**What needs to be done**
The output must match the entries below exactly, with pictures removed.
--*--
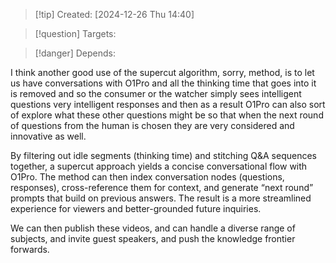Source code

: 
>[!tip] Created: [2024-12-26 Thu 14:40]

>[!question] Targets: 

>[!danger] Depends: 

I think another good use of the supercut algorithm, sorry, method, is to let us have conversations with O1Pro and all the thinking time that goes into it is removed and so the consumer or the watcher simply sees intelligent questions very intelligent responses and then as a result O1Pro can also sort of explore what these other questions might be so that when the next round of questions from the human is chosen they are very considered and innovative as well.

By filtering out idle segments (thinking time) and stitching Q&A sequences together, a supercut approach yields a concise conversational flow with O1Pro. The method can then index conversation nodes (questions, responses), cross-reference them for context, and generate “next round” prompts that build on previous answers. The result is a more streamlined experience for viewers and better-grounded future inquiries.

We can then publish these videos, and can handle a diverse range of subjects, and invite guest speakers, and push the knowledge frontier forwards.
--*--
**Result**
Source code

: 
>[!tip] Created: [2024-12-26 Thu 14:40]

>[!question] Targets: 

>[!danger] Depends: 

I think another good use of the supercut algorithm, sorry, method, is to let us have conversations with O1Pro and all the thinking time that goes into it is removed and so the consumer or the watcher simply sees intelligent questions very intelligent responses and then as a result O1Pro can also sort of explore what these other questions might be so that when the next round of questions from the human is chosen they are very considered and innovative as well.

By filtering out idle segments (thinking time) and stitching Q&A sequences together, a supercut approach yields a concise conversational flow with O1Pro. The method can then index conversation nodes (questions, responses), cross-reference them for context, and generate “next round” prompts that build on previous answers. The result is a more streamlined experience for viewers and better-grounded future inquiries.

We can then publish these videos, and can handle a diverse range of subjects, and invite guest speakers, and push the knowledge frontier forwards.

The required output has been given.